A seguito di contrasti sulla spartizione dei profitti illeciti, l’organizzazione si sarebbe divisa in tre distinti gruppi. Il primo avrebbe offerto, nel tranese, percorsi formativi professionali attraverso la costituzione di altre imprese ed aggregandosi a nuovi soggetti. Il secondo avrebbe costituito un nuovo “polo” a Foggia – avvalendosi di ulteriori società e associazioni culturali – e acquisendo le quote di un’università privata albanese con cui garantire il conseguimento di titoli di studio senza valore legale in Italia. In questo contesto due degli indagati avrebbero corrotto un funzionario albanese al fine di garantirsi l’attivazione e la favorevole conclusione del procedimento di accreditamento dell’istituto. Il terzo gruppo, grazie anche all’apporto di un avvocato del foro di Reggio Calabria, avrebbe proposto ai truffati dal gruppo foggiano la consegna di una pergamena, creata ad hoc, in sostituzione di quella già ricevuta. Ovviamente dietro il pagamento di una somma oscillante tra i 500 e i 2.500 euro.

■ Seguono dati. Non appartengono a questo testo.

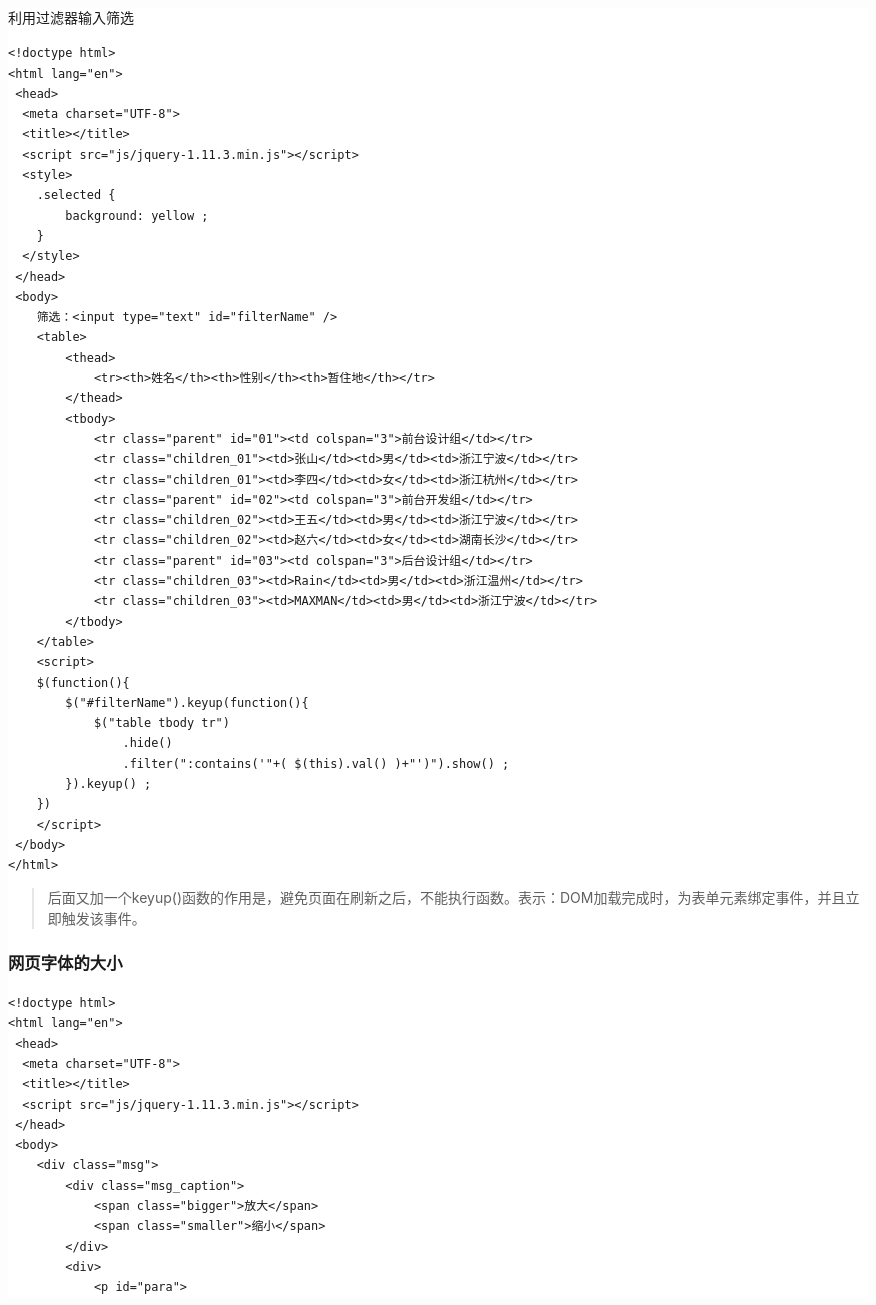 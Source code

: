 利用过滤器输入筛选

	<!doctype html>
	<html lang="en">
	 <head>
	  <meta charset="UTF-8">
	  <title></title>
	  <script src="js/jquery-1.11.3.min.js"></script>
	  <style>
		.selected {
			background: yellow ;
		}
	  </style>
	 </head>
	 <body>
		筛选：<input type="text" id="filterName" />
		<table>
			<thead>
				<tr><th>姓名</th><th>性别</th><th>暂住地</th></tr>
			</thead>
			<tbody>
				<tr class="parent" id="01"><td colspan="3">前台设计组</td></tr>
				<tr class="children_01"><td>张山</td><td>男</td><td>浙江宁波</td></tr>
				<tr class="children_01"><td>李四</td><td>女</td><td>浙江杭州</td></tr>
				<tr class="parent" id="02"><td colspan="3">前台开发组</td></tr>
				<tr class="children_02"><td>王五</td><td>男</td><td>浙江宁波</td></tr>
				<tr class="children_02"><td>赵六</td><td>女</td><td>湖南长沙</td></tr>
				<tr class="parent" id="03"><td colspan="3">后台设计组</td></tr>
				<tr class="children_03"><td>Rain</td><td>男</td><td>浙江温州</td></tr>
				<tr class="children_03"><td>MAXMAN</td><td>男</td><td>浙江宁波</td></tr>
			</tbody>
		</table>
		<script>
		$(function(){
			$("#filterName").keyup(function(){
				$("table tbody tr")
					.hide()
					.filter(":contains('"+( $(this).val() )+"')").show() ;
			}).keyup() ;
		})
		</script>
	 </body>
	</html>

>后面又加一个keyup()函数的作用是，避免页面在刷新之后，不能执行函数。表示：DOM加载完成时，为表单元素绑定事件，并且立即触发该事件。

### 网页字体的大小

	<!doctype html>
	<html lang="en">
	 <head>
	  <meta charset="UTF-8">
	  <title></title>
	  <script src="js/jquery-1.11.3.min.js"></script>
	 </head>
	 <body>
		<div class="msg">
			<div class="msg_caption">
				<span class="bigger">放大</span>
				<span class="smaller">缩小</span>
			</div>
			<div>
				<p id="para">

Gli ingenti proventi illeciti conseguiti, oggetto del provvedimento di sequestro collegato all’operazione, quantificati in circa 10 milioni di euro, sarebbero poi stati reinvestiti nell’attività criminosa, nell’acquisto di beni mobili (tra cui una Maserati) ed immobili (opportunamente “schermati” dall’intestazione a persone giuridiche). Parallelamente, gli inquirenti hanno sottoposto a sequestro impeditivo le quote sociali di 8 imprese, con la nomina di un amministratore giudiziario. I finanzieri hanno eseguito decine di perquisizioni personali e locali in tutta Italia e segnalato le società coinvolte per i profili di responsabilità amministrativa dipendente da reato.